The fat fellow is presumably the young tutor’s social superior in some obvious way.  Everyone is happy to see him get his comeuppance.  The revolution must be just around the corner.

Some parts of What Is To Be Done? seem to have enraged Dostoevsky, but this one must have made him laugh (those peasants).  It led to one of his all time great comic scenes.  It begins in a billiards parlor:

As soon as I set foot inside, some officer put me in my place.

I was standing next to the billiard table inadvertently blocking his way as he wanted to get by; he took hold of me by the shoulders and without a word of warning or explanation, moved me from where I was standing to another place, and he went past as if he hadn’t even noticed me.  I could have forgiven even a beating, but I could never forgive his moving me out of the way and entirely failing to notice me.  (II, 1, 34)

I can imagine Ralph Ellison reading this passage with great interest.

Unlike Chernyshevsky’s buff heroes, the Underground Man is “small and scrawny,” so he can only plot his revenge.  A duel, perhaps (duel fantasy follows, the first of two in the novel).  Or a satirical article in the newspaper (submitted; rejected).  He encounters the officer on the Nevsky Prospect, always stepping aside for his superiors, as does the narrator, as does everyone.

Then a most astounding idea suddenly dawned on me.  “What if,” I thought, “what if I were to meet him and…  not step aside?  Deliberately not step aside, even if it meant bumping into him: how would that be?”  The bold idea gradually took such a hold that it afforded me no peace.  I dreamt about it horribly, incessantly, and even went to Nevsky more frequently so that I could imagine more clearly how I would do it.  I was in ecstasy.  (37)

But what gloves should he wear, black or lemon-colored?  Is his shirt nice enough (no)?  And what about his old overcoat, with a raccoon collar?  Impossible.  The Underground Man goes into debt, humiliating himself before his boss, to buy a nicer collar.

Even this is not enough to give the Underground Man courage, but he finally does succeed.  “Naturally, I got the worst of it; he was stronger, but that wasn’t the point.”

I returned home feeling completely avenged for everything.  I was ecstatic.  I rejoiced and sang Italian arias.  (39)

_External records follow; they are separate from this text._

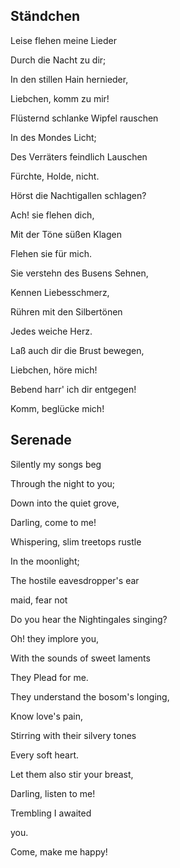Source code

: ## Ständchen

Leise flehen meine Lieder

Durch die Nacht zu dir;

In den stillen Hain hernieder,

Liebchen, komm zu mir!

 

Flüsternd schlanke Wipfel rauschen

In des Mondes Licht;

Des Verräters feindlich Lauschen

Fürchte, Holde, nicht.

 

Hörst die Nachtigallen schlagen?

Ach! sie flehen dich,

Mit der Töne süßen Klagen

Flehen sie für mich.

 

Sie verstehn des Busens Sehnen,

Kennen Liebesschmerz,

Rühren mit den Silbertönen

Jedes weiche Herz.

 

Laß auch dir die Brust bewegen,

Liebchen, höre mich!

Bebend harr' ich dir entgegen!

Komm, beglücke mich!





## Serenade

Silently my songs beg

Through the night to you;

Down into the quiet grove,

Darling, come to me!

 

Whispering, slim treetops rustle

In the moonlight;

The hostile eavesdropper's ear

maid, fear not

 

Do you hear the Nightingales singing?

Oh! they implore you,

With the sounds of sweet laments

They Plead for me.

 

They understand the bosom's longing,

Know love's pain,

Stirring with their silvery tones

Every soft heart.

 

Let them also stir your breast,

Darling, listen to me!

Trembling I awaited

you.

Come, make me happy!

All of this is in a single two-and-a-half page paragraph.  The “Italian arias” could not be improved upon.

Between Chernyshevsky and Dostoevsky there is a difference about how people behave, what they fundamentally are like, that is irreconcilable.  One pictures a world free of humiliations, a world of small, meaningful triumphs; the other says we create the former and imagine the latter.  One enjoys a fantasy of perfectibility; the other is horrified. 

You’re wrong about that, too - starting Notes from the Underground

Didn’t we all have fun with Nikolai Chernyshevsky’s 1863 What Is To Be Done?  And we have not even gotten to Fyodor Dostoevsky’s parodistic novella written a year later, Notes from the Underground, as it is commonly known, or Memoirs from a Mousehole as Nabokov charmingly calls it.  The little book otherwise lacks charm.  It begins with a thirty page rant by a madman, which is followed by sixty pages of a narrative of self-destruction and self-loathing culminating in a particularly vile act.  It is the finest of Dostoevsky’s comedies, I think, an early masterpiece of the comedy of humiliation.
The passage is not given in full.